Perfekt, thanks :slight_smile:

We went through the calibration process twice and were not able to improve the result. :confused:

By now we did not touch the chains. So should we start from the very beginning and reset the chains and sprokets too?

@Orob What do you think? Should we do a fresh start and reset the chains?

if you have a center point mark on your board, drive to that spot. I may have mentioned this previously, but when my system was really far off, I adjusted the beam and very carefully measured the offset and motor distances. My Y offset was really far off to the point that the sled was driving off the work piece to punch the hole. Resetting those and getting an accurate measurement made a huge difference with the calibration results. It is like 3 mm now. I realize it isn’t 0.8 like some have been able to get, but it is good enough for me. Is there some error (or “uncertainty” if you are into being technically correct) in your measurement? Is your work space exactly 48 x 96? that you are using for measurement? Do you have an exact middle spot marked on it? I’ve been using webcontrol most recently, so my makerverse isn’t fresh. I was frustrated with the random offsets and trying to keep it calibrated. I have two controllers and I just swap the Due for the Mega and the raspberry pi runs whichever one I start. Here is the video I made on it that might be useful regarding calibration.

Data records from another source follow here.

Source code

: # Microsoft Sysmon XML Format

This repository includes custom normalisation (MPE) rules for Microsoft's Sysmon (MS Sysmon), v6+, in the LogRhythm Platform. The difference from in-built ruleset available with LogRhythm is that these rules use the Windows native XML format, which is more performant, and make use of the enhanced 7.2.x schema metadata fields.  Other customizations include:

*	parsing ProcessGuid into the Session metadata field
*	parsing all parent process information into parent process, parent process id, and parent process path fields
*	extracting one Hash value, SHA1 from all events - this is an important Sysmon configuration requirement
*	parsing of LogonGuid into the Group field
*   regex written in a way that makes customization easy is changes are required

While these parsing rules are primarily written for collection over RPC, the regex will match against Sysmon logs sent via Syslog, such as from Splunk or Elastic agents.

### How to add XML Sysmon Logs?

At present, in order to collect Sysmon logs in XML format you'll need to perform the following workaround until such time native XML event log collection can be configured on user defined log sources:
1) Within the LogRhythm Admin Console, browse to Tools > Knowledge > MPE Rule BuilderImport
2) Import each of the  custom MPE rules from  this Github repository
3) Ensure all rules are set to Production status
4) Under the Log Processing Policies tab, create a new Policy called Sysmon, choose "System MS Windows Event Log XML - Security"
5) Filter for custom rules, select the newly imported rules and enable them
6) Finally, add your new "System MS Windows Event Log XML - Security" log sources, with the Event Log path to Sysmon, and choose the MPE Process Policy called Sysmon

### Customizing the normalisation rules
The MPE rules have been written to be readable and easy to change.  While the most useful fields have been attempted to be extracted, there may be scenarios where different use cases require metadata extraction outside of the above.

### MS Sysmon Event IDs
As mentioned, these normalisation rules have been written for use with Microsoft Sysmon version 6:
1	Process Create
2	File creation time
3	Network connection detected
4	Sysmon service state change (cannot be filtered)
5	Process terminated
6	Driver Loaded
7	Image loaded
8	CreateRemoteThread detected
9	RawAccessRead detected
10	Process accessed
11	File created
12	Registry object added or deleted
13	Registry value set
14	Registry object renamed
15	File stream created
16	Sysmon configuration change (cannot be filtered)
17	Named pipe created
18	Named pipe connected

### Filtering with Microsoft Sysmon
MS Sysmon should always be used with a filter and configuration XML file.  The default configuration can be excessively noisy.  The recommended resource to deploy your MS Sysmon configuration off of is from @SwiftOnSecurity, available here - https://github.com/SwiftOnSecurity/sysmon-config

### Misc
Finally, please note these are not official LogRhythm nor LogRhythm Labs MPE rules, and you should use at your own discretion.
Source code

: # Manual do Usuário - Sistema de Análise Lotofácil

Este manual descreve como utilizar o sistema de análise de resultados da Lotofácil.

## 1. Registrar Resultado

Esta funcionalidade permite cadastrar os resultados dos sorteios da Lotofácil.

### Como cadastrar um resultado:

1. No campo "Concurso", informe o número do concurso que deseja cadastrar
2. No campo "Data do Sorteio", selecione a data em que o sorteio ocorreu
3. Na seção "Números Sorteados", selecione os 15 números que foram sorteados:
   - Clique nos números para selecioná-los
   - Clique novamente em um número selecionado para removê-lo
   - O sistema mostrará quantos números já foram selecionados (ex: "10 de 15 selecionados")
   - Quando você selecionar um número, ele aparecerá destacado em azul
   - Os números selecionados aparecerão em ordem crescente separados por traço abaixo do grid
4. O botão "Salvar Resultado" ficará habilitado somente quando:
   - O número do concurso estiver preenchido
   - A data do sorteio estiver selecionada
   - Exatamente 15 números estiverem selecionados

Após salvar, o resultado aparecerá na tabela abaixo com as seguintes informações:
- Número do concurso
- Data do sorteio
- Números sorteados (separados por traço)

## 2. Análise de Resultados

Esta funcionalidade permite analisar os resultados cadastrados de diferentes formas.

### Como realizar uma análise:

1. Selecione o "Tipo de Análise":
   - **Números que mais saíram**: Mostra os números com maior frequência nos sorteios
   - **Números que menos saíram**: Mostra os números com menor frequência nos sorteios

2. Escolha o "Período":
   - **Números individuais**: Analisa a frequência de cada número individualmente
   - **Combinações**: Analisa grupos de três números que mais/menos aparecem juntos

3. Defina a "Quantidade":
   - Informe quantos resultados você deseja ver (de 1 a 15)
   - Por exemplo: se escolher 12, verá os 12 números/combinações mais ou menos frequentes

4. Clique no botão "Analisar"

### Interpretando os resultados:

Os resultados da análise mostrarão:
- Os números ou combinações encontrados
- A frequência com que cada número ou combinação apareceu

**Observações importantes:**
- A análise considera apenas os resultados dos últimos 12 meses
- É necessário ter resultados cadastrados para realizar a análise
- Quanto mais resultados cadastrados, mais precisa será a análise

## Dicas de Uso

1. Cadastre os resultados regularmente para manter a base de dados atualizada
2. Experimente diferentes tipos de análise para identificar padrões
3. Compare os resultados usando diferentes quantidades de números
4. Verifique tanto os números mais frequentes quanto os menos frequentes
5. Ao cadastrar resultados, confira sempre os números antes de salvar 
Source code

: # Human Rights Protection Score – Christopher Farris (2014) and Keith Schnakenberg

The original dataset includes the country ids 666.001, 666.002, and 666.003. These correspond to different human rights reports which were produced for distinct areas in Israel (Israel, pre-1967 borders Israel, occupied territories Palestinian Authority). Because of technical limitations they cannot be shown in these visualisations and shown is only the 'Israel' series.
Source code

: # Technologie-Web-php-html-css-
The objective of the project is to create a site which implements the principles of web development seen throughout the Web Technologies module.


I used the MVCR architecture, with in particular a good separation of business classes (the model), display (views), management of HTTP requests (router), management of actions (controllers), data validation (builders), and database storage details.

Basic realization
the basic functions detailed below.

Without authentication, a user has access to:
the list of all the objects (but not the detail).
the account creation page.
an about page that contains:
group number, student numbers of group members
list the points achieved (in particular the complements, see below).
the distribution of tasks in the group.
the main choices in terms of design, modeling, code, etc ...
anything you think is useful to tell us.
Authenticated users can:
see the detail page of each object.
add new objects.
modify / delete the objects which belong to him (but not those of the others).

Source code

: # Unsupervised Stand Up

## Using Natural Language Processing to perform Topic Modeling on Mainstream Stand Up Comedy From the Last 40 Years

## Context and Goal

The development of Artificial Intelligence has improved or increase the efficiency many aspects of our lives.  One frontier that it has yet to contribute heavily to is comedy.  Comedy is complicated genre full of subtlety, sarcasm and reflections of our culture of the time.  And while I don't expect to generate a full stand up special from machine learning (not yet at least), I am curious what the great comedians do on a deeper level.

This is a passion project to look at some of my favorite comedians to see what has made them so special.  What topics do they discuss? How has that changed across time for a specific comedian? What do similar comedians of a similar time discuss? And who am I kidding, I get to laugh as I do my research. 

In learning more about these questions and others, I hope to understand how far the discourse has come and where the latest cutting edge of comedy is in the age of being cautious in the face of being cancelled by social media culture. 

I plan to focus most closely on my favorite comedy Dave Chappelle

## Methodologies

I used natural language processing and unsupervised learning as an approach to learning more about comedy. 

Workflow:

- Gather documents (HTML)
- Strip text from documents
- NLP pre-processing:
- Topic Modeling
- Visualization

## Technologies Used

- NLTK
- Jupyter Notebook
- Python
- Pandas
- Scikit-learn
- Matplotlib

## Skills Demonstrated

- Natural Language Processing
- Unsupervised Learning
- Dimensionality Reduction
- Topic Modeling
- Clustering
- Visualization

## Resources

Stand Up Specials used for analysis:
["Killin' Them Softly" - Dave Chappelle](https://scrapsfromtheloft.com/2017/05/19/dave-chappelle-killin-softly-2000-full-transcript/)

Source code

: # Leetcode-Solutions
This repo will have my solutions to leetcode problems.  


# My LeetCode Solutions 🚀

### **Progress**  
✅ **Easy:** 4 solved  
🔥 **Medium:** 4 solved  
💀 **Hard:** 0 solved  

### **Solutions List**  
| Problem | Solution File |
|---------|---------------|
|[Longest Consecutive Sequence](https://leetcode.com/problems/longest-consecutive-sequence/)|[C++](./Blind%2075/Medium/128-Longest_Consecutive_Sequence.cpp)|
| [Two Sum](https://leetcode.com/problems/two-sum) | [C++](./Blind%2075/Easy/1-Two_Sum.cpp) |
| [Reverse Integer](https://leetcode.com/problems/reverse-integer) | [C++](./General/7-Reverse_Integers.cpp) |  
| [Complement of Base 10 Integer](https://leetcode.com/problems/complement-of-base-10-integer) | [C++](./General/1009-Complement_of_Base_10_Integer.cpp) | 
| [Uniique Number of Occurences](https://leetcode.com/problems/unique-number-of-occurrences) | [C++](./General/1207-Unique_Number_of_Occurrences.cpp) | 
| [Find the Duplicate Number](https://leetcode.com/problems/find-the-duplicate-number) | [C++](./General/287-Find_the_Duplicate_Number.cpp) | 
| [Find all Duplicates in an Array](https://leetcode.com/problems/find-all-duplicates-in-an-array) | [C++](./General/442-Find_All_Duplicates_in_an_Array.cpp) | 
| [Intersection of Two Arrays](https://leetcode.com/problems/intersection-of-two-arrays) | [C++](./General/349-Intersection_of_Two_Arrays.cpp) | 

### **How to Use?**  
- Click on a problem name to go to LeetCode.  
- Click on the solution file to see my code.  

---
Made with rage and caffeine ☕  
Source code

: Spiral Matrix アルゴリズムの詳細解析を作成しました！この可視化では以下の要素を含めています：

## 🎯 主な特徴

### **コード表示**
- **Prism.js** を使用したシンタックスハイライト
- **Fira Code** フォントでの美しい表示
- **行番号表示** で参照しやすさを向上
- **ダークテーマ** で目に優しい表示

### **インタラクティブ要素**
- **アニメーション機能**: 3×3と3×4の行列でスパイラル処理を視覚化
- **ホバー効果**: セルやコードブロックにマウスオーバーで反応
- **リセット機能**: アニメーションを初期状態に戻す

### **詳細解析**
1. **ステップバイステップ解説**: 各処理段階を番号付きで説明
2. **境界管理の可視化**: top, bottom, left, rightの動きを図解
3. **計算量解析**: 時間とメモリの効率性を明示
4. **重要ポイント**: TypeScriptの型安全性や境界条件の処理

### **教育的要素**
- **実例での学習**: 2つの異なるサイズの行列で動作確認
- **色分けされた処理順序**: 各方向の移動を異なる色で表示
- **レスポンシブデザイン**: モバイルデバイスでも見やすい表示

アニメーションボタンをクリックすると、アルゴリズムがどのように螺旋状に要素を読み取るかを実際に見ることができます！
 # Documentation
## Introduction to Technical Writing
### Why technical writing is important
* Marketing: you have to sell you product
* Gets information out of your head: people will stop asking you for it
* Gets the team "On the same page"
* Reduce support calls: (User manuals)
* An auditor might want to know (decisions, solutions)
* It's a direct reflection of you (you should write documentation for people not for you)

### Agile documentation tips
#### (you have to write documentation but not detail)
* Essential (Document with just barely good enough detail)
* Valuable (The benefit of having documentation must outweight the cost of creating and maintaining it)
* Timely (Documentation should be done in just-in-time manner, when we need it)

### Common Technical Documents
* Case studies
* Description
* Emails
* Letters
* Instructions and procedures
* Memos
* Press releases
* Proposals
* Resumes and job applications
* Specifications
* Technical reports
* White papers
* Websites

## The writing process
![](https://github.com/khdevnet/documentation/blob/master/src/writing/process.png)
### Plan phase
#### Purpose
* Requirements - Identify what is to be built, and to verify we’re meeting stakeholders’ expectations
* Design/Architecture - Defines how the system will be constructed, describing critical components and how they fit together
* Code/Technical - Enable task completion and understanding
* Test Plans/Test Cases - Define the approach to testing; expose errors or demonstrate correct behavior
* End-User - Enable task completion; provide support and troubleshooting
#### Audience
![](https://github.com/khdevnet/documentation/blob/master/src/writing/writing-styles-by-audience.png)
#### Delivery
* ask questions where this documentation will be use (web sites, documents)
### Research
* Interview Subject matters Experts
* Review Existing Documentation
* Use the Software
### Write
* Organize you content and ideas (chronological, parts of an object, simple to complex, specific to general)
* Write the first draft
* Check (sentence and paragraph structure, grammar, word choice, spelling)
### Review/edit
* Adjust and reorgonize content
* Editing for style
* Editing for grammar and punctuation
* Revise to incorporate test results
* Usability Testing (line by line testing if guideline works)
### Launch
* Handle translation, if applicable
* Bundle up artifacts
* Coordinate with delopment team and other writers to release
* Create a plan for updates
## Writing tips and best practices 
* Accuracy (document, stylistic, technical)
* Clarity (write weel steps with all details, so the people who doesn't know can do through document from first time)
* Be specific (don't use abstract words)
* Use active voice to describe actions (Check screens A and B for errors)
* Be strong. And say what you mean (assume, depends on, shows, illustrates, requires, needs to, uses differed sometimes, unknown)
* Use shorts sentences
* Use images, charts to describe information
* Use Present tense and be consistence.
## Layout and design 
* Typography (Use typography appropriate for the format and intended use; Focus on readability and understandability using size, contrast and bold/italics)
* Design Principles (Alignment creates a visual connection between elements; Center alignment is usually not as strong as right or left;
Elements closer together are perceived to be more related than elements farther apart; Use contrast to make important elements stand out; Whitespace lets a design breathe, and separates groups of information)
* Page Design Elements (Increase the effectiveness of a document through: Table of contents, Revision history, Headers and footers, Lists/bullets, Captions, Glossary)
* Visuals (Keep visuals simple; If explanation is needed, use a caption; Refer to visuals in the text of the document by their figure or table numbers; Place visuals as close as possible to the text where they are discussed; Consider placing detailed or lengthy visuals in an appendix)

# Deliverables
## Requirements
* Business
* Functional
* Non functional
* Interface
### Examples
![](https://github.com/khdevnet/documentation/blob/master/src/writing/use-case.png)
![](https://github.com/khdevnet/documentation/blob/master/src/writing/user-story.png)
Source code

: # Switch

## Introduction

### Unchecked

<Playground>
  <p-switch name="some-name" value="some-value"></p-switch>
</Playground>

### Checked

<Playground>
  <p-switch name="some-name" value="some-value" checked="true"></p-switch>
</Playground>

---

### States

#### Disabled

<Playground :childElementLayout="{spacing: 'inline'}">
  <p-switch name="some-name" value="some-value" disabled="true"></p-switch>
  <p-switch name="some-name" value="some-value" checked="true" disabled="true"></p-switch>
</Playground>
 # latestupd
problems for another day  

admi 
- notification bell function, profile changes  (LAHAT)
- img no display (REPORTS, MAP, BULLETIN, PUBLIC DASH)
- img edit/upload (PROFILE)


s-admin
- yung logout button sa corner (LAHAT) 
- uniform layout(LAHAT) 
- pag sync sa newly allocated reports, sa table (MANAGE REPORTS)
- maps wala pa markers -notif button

the classic to M2 calibration change makes the frame build exactness matter more. Generally speaking, a poor quality build is a bad idea every time, but I’m talking about “is the beam exactly level. Is it parallel to the floor, is it exactly parallel to the top of the workpiece.?” In my simple and limited opinion, I think the M2 frame build matters more because you are using the frame as reference for the calibration vs counting chain links and using a series of holes in space with some offset. The holey calibration took the distances from each other vs the distances from the edges. You better have really good edges or draw some if you want makerverse to give you good results. My small 4x4 system has a 5’ high work piece and I had to draw a 4’ line on it and use that to measure. If that line isn’t exactly straight, we are talking 2 mm offset from just that. the holey calibration on the older setup where you measure from hole to hole is less about your frame build quality and about getting the chains to a known position… just my meandering thoughts. In any case, the beam needs to be rigid and not deflect when the sled is at the top center. I was using a 2x4 mounted to the side of a 2x6 and the 2x4 was bending… not good. Make changes. The measurement chart here is useful. M2 to me means “Measure and Measure again.” Once you get it, you should be good to go. Generally speaking your measured offsets should be within a couple mm. if they are not, then check center location and your motor-motor spacing and y offset distance.

Hope I didn’t lose you in the ramble. Let me know how it works out.


Hi Orob

Thank you for your support. :smile: We were finally able to calibrate the machine and the guy is very happy with the accuracy (3.4mm).

Now he will move from the local installation to the Raspi.

That is great news! I think the raspberry pi on this machine is one of the best uses of a single board computer.